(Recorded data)

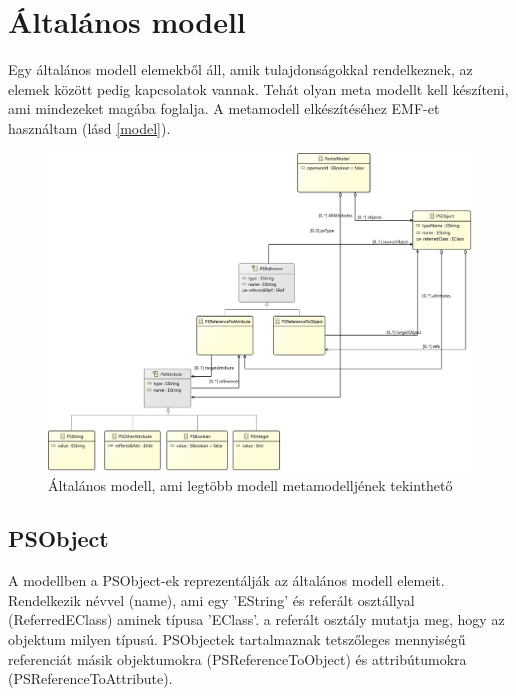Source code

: \nocite{Acceleo}
\nocite{OCL}


\section{Általános modell}

Egy általános modell elemekből áll, amik tulajdonságokkal rendelkeznek, az elemek között pedig kapcsolatok vannak. Tehát olyan meta modellt kell készíteni, ami mindezeket magába foglalja. A metamodell elkészítéséhez EMF-et használtam (lásd \autoref{model}).

\begin{figure}[!ht]
	\centering
	\includegraphics[width=150mm]{figures/partialmodel01.pdf}
	\caption{Általános modell, ami legtöbb modell metamodelljének tekinthető} 
	\label{model}
\end{figure}

\subsection{PSObject}
A modellben a PSObject-ek reprezentálják az általános modell elemeit. Rendelkezik névvel (name), ami egy 'EString' és referált osztállyal (ReferredEClass) aminek típusa 'EClass'. a referált osztály mutatja meg, hogy az objektum milyen típusú. %
PSObjectek tartalmaznak tetszőleges mennyiségű referenciát másik objektumokra (PSReferenceToObject) és attribútumokra (PSReferenceToAttribute).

:: TRY IT ::
Reproduce the records above from their first line to the line bearing "A modellben a", both ends included, leaving every picture out.

:: RESPONSE ::
Source code

: \nocite{Acceleo}
\nocite{OCL}


\section{Általános modell}

Egy általános modell elemekből áll, amik tulajdonságokkal rendelkeznek, az elemek között pedig kapcsolatok vannak. Tehát olyan meta modellt kell készíteni, ami mindezeket magába foglalja. A metamodell elkészítéséhez EMF-et használtam (lásd \autoref{model}).

\begin{figure}[!ht]
	\centering
	\includegraphics[width=150mm]{figures/partialmodel01.pdf}
	\caption{Általános modell, ami legtöbb modell metamodelljének tekinthető} 
	\label{model}
\end{figure}

\subsection{PSObject}
A modellben a PSObject-ek reprezentálják az általános modell elemeit. Rendelkezik névvel (name), ami egy 'EString' és referált osztállyal (ReferredEClass) aminek típusa 'EClass'. a referált osztály mutatja meg, hogy az objektum milyen típusú. %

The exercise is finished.